Does this sound familiar to you?

You open your to-do list, and you find at least 20+ tasks. You don’t know what to do next, and you go through each of them without deliberation. By the end of the day, you realise that you haven’t accomplished much; you feel tired and disappointed.

Why does this happen? How can we be unproductive when we went through hoops ticking off each item in your to-do list?

The truth is, not all tasks are made equal. Some tasks have a higher impact and make you more fulfilled. Working on these tasks is the trick to being productive.

Instead of doing all the things on your to-do list, decide on the three most important tasks you want to accomplish by the end of the day. You can do this at the start of the day or the night before, but I find that doing it the night before allows me to get started immediately come the next day.

These three tasks are the things that contribute to your long term mission, value and goals. These are the tasks that you value the most and would make you the happiest if you got it done.

Focus on these three tasks first before doing anything else. You might feel productive by doing other unimportant things, but these tasks are a procrastination exercise on working on what matters.

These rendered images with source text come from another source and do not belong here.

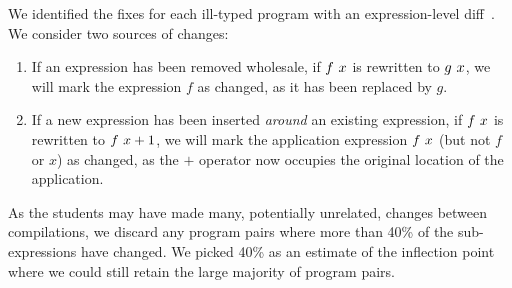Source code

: We identified the fixes for each ill-typed program with an
expression-level diff~\citep{Lempsink2009-xf}.
%
We consider two sources of changes:
%
\begin{enumerate}
\item If an expression has been removed wholesale, \eg if $f\ x$
  is rewritten to $g\ x$, we will mark the expression $f$ as
  changed, as it has been replaced by $g$.
\item If a new expression has been inserted \emph{around} an existing
  expression, \eg if $f\ x$ is rewritten to
  $f\ x + 1$, we will mark the application expression
  $f\ x$ (but not $f$ or $x$) as changed, as the $+$ operator now
  occupies the original location of the application.
\end{enumerate}
%
As the students may have made many, potentially unrelated, changes
between compilations, we discard any program pairs where more than 40\%
of the sub-expressions have changed.
%
We picked 40\% as an estimate of the inflection point where we could
still retain the large majority of program pairs.






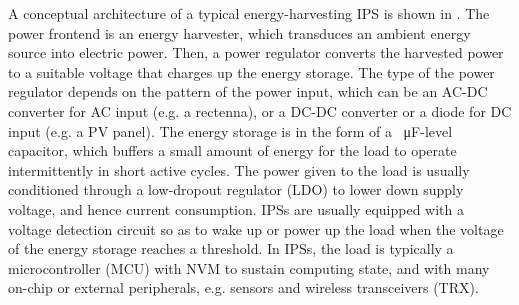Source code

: \needref
A conceptual architecture of a typical energy-harvesting IPS is shown in .
The power frontend is an energy harvester, which transduces an ambient energy source into electric power. 
Then, a power regulator converts the harvested power to a suitable voltage that charges up the energy storage.
The type of the power regulator depends on the pattern of the power input, which can be an AC-DC converter for AC input (e.g. a rectenna), or a DC-DC converter or a diode for DC input (e.g. a PV panel). 
The energy storage is in the form of a \SI{}{\micro\farad}-level capacitor, which buffers a small amount of energy for the load to operate intermittently in short active cycles.
The power given to the load is usually conditioned through a low-dropout regulator (LDO) to lower down supply voltage, and hence current consumption. 
IPSs are usually equipped with a voltage detection circuit so as to wake up or power up the load when the voltage of the energy storage reaches a threshold. 
In IPSs, the load is typically a microcontroller (MCU) with NVM to sustain computing state, and with many on-chip or external peripherals, e.g. sensors and wireless transceivers (TRX). 





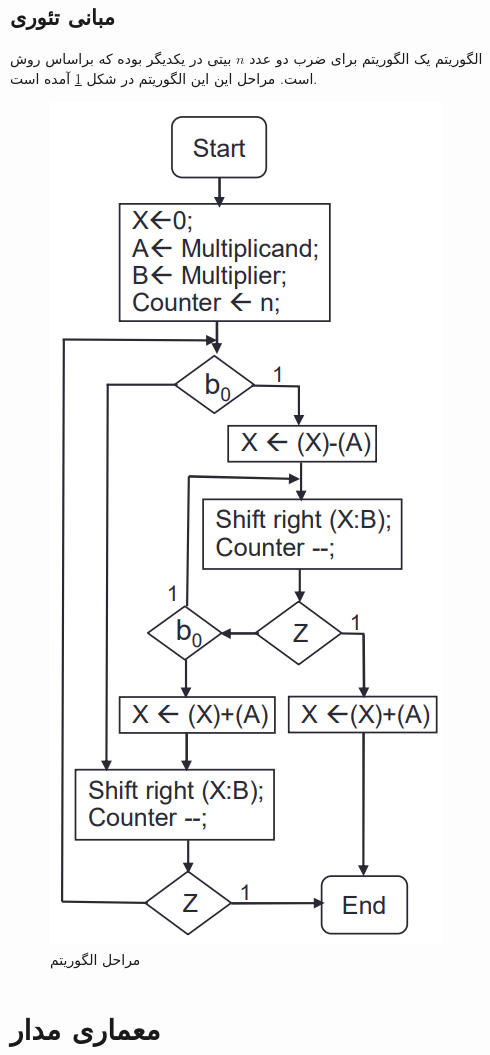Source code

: \documentclass[12pt,onecolumn,a4paper,fleqn]{article}
\begin{document}
	\subsection{مبانی تئوری}
	الگوریتم 
	یک الگوریتم برای ضرب دو عدد $n$ بیتی در یکدیگر بوده که براساس روش 
	است. مراحل این این الگوریتم در شکل \ref{fig:booth-alg} آمده است.
	\begin{figure}[H]
		\centering
		\includegraphics[scale=0.8]{source/booth-alg.png}
		\caption{مراحل الگوریتم }
		\label{fig:booth-alg}
	\end{figure}
	\pagebreak
	\section{معماری مدار}
\end{document}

Why you should focus on three tasks only

Each task you do has a cost. They take up time, energy and space that could be used for your most important tasks. Picking only three tasks means that you’ll have to let go of things that aren’t as important and focus on what is.

Instead of getting FOMO by not doing these tasks, develop the joy of missing out (JOMO). Allow yourself to miss out on the small things to be fully present for the big things that matter.

Another benefit of picking three tasks is that it allows you to eliminate tasks holding you back. These are the tasks that you care about but aren’t truly important. You might rationalise to yourself that these tasks are vital since you care about them, but all they do is put you off your progress.

Every week, pick three goals you want to accomplish by the end of the week. Most of the time, You should link your three daily goals to your three weekly goals.

Make the most out of your three tasks

After picking your daily three tasks, think about when, where and how you’re going to accomplish them. This method is called implementation intentions and can improve the likelihood of us doing the task.

It’s also helpful to set yourself reminders to stay on track on the three tasks during the day. You can do this by setting two alarms. When they go off, asks yourself:

Do you remember what your three daily tasks are? What about your three weekly goals? If you remember them, are you on track to completing them?

It’s equally as essential to work on your three tasks when you have the most energy. That way, you can complete these tasks in less time as you’ll be more focused.

At the end of the day, reflect on your three tasks. Did you achieve them? Or were they unrealistic? Were they too small or too huge for you? Use this to gauge what your future three tasks should be.

If you want to be more productive, focus on your three most important tasks.